Badan Pengkajian Pastikan Presiden Tak Akan Jadi Mandataris MPR
jpnn.com - JAKARTA - Pernyataan Ketua Umum PDI Perjuangan (PDIP) Megawati Soekarnoputri tentang perlunya bangsa dan negara ini berjalan dengan sebuah Garis-garis Haluan Negara (GBHN) dan sikap Ketua Umum Partai Kebangkitan Bangsa (PKB) Muhaimin Iskandar yang mempertanyakan eksistensi Dewan Perwakilan Daerah (DPD) RI dalam sistem ketatanegaraan Indonesia merupakan respon terhadap hasil kerja Badan Pengkajian MPR RI tentang penguatan eksekutif, legislatif dan yudikatif.
Hal tersebut dikatakan Ketua Badan Pengkajian MPR RI dari kelompok DPD, Bambang Sadono saat jadi narasumber dalam Diskusi Kemajelisan Program-program Badan Pengkajian MPR RI, di Ruang Presentasi Perpustakaan, Gedung Nusantara IV, kompleks Parlemen, Senayan Jakarta, Selasa (15/3).
“Pernyataan dua pimpinan partai politik tersebut tidak muncul begitu saja, pasti ada pemicunya antara lain adalah hasil kajian Badan Pengkajian MPR RI selama tahun 2015," kata Bambang.
Muhaimin mempertanyakan lemahnya posisi DPD lanjut senator dari Provinsi Jawa Tengah itu, hanya bisa dijawab melalui amandemen UUD 45.
“Sebaliknya, kalau penguatan DPD tidak dilakukan melalui amandemen, sangat relevan DPD dibubarkan," tegasnya.
Selain itu, dia juga membantah anggapan sejumlah pihak yang menyatakan kalau amandemen dilakukan maka pembahasannya akan melebar kemana-mana? "Anggapan tersebut sangat berlebihan sebab UUD juga mengatur mekanisme amandemen antara lain harus menyebutkan pasal yang akan diubah dan mengajukan argumentasinya.

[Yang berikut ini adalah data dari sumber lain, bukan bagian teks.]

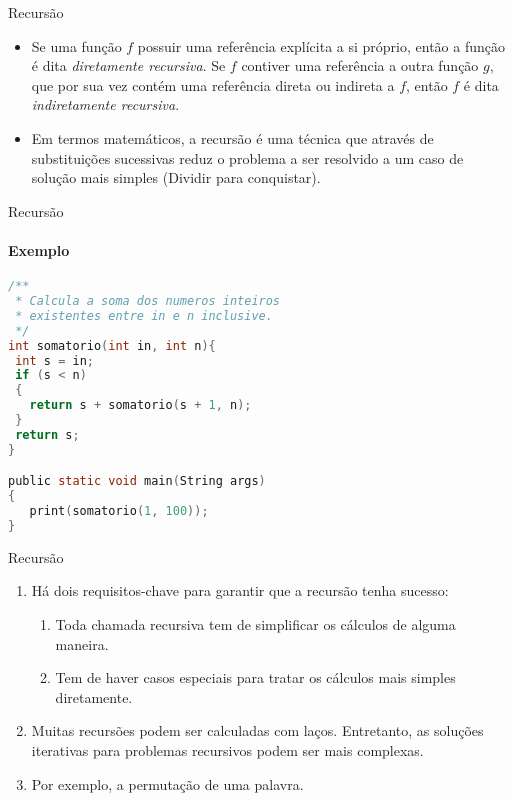 \begin{frame}[fragile]{Recursão}
\begin{itemize}
	\item Se uma função $f$ possuir uma referência explícita a si próprio, então a função é dita \textit{diretamente recursiva}. Se $f$ contiver uma referência a outra função $g$, que por sua vez contém uma referência direta ou indireta a $f$, então $f$ é dita \textit{indiretamente recursiva}.
	\item Em termos matemáticos, a recursão é uma técnica que através de substituições sucessivas reduz o problema a ser resolvido a um caso de solução mais simples (Dividir para conquistar).
\end{itemize}
\end{frame}


\begin{frame}[fragile]{Recursão}
\framesubtitle{Exemplo}
\footnotesize
\begin{lstlisting}[language=C]
/**
 * Calcula a soma dos numeros inteiros 
 * existentes entre in e n inclusive.
 */
int somatorio(int in, int n){   
 int s = in;
 if (s < n)
 {      
   return s + somatorio(s + 1, n);
 }
 return s;
}

public static void main(String args)
{    
   print(somatorio(1, 100));
}
\end{lstlisting}
\end{frame}



\begin{frame}[fragile]{Recursão}
\begin{enumerate}
	\item Há dois requisitos-chave para garantir que a recursão tenha sucesso:	
			\begin{enumerate}
				\item Toda chamada recursiva tem de simplificar os cálculos de alguma maneira.
				\item Tem de haver casos especiais para tratar os cálculos mais simples diretamente.
			\end{enumerate}
	\item Muitas recursões podem ser calculadas com laços. Entretanto, as soluções iterativas para problemas recursivos podem ser mais complexas.
	\item Por exemplo, a permutação de uma palavra.
\end{enumerate}
\end{frame}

Jadi tidak ada alasan untuk melebar kemana-mana dan tak akan terjadi gaduh," tegasnya.
Karena sudah ada respon dari partai politik tersebut katanya, maka sepanjang tahun 2016 ini Badan Pengkajian MPR akan mempertajam berbagai isu melalui berbagai dikusi khusus dengan para ahli dan partai politik.
“Kalau di tahun 2015 ada 15 tema, di tahun 2016 ini hanya akan jadi 10 tema saja. Forumnya nanti juga akan diperkecil karena yang terlibat nantinya para ahli," tegasnya.